◆ Data records:
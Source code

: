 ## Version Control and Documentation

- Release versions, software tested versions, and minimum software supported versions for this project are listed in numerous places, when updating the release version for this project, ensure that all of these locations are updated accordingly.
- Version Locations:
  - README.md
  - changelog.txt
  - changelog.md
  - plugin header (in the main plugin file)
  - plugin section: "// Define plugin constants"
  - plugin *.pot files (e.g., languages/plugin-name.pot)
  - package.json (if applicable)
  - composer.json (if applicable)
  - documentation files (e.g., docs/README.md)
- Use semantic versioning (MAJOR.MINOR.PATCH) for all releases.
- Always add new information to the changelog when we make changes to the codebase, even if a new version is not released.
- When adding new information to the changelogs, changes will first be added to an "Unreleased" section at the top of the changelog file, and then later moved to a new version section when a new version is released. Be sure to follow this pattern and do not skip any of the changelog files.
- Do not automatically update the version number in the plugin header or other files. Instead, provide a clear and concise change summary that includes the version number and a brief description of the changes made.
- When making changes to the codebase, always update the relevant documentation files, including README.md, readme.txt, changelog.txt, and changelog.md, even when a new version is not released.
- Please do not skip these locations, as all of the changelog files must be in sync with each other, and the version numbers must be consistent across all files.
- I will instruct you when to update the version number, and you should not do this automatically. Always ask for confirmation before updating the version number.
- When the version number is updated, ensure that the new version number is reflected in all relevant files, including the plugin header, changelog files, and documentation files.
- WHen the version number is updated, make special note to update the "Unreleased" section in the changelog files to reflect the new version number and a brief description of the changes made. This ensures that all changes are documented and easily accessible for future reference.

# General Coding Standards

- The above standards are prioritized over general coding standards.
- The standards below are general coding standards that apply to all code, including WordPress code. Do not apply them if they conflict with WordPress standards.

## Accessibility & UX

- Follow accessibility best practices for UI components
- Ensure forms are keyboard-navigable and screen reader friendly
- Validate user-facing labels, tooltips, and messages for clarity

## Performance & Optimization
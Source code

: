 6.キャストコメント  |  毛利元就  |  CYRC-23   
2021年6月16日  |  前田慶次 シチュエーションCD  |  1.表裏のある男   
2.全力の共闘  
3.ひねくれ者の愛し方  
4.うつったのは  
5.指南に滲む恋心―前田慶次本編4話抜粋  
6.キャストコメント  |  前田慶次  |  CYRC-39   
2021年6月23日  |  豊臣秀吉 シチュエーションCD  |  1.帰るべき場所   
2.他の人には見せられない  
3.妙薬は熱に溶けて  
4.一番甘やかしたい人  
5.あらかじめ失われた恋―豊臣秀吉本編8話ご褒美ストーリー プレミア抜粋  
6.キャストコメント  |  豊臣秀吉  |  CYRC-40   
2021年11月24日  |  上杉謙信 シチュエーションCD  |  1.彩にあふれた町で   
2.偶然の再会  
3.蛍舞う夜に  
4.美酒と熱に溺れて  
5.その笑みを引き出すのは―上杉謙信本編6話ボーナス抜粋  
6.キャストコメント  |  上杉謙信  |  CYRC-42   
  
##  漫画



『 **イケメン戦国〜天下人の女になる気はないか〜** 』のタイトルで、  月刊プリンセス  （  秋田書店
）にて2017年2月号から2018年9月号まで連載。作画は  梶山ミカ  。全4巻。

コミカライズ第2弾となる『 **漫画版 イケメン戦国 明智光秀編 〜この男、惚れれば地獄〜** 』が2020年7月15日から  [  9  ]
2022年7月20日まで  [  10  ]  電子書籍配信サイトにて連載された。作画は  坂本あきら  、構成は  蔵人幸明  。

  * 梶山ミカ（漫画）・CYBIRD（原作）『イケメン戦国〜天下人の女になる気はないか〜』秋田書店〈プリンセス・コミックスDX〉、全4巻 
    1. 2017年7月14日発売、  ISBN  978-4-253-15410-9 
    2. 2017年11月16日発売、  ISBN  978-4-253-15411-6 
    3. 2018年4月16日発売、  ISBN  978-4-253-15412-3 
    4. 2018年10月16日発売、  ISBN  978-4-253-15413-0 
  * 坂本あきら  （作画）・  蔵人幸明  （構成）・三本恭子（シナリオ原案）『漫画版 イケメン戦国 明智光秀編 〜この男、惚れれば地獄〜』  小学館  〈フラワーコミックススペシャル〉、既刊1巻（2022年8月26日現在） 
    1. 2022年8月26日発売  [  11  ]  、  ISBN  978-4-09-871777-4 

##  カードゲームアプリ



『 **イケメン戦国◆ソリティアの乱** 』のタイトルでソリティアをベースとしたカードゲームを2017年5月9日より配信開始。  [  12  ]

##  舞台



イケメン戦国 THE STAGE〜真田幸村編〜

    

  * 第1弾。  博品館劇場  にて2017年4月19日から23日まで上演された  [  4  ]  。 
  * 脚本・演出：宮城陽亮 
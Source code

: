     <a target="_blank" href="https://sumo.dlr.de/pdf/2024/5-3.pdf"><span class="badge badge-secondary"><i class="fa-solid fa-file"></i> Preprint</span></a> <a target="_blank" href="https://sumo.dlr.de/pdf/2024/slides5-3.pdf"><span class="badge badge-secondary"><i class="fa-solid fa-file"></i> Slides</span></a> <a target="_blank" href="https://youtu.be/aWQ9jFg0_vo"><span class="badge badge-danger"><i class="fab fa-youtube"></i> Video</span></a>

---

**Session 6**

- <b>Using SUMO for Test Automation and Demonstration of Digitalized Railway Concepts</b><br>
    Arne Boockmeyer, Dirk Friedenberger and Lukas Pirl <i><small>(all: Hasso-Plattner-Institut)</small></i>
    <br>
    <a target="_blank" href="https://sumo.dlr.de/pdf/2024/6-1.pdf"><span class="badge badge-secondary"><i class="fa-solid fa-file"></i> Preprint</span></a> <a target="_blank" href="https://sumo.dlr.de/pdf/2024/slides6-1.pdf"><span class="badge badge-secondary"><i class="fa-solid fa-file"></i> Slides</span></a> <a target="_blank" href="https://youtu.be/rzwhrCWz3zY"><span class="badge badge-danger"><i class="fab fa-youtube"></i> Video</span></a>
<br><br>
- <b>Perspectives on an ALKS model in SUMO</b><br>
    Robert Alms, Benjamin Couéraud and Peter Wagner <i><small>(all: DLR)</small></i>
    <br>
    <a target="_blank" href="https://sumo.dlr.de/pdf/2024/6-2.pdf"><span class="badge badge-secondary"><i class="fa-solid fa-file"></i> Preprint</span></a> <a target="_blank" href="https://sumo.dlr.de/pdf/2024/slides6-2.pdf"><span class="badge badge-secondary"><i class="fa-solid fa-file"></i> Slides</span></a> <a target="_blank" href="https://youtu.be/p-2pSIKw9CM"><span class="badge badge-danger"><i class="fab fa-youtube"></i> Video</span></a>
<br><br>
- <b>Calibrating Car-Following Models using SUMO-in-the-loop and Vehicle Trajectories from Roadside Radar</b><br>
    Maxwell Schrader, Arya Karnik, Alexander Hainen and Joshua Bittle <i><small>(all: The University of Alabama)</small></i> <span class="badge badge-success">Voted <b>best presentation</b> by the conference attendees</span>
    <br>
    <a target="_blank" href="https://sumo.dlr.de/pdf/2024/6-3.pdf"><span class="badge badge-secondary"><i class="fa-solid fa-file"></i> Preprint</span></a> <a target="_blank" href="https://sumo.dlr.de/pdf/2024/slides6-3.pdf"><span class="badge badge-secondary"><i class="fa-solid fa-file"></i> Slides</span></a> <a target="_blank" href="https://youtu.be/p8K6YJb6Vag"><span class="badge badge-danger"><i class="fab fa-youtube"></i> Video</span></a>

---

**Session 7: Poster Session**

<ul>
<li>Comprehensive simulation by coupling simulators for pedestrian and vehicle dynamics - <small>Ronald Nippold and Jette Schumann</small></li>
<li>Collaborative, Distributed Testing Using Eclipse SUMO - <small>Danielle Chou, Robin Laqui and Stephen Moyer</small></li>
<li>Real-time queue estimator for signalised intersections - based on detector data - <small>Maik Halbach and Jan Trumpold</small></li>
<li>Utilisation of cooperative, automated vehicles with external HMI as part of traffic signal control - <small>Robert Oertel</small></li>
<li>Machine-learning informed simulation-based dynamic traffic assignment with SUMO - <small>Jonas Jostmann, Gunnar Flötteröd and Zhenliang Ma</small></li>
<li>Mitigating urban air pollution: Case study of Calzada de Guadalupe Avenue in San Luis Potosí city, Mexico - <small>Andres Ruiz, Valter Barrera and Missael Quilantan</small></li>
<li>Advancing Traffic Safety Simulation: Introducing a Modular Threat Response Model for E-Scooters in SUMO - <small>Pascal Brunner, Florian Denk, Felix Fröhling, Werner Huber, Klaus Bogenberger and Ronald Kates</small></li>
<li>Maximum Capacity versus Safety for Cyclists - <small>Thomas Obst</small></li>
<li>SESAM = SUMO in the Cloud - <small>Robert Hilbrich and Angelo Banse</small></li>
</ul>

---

◆ Instructions for the task: If a line in the records above has the word "坂本あきら", copy it out.

◆ Task output:
2022年7月20日まで  [  10  ]  電子書籍配信サイトにて連載された。作画は  坂本あきら  、構成は  蔵人幸明  。
  * 坂本あきら  （作画）・  蔵人幸明  （構成）・三本恭子（シナリオ原案）『漫画版 イケメン戦国 明智光秀編 〜この男、惚れれば地獄〜』  小学館  〈フラワーコミックススペシャル〉、既刊1巻（2022年8月26日現在） 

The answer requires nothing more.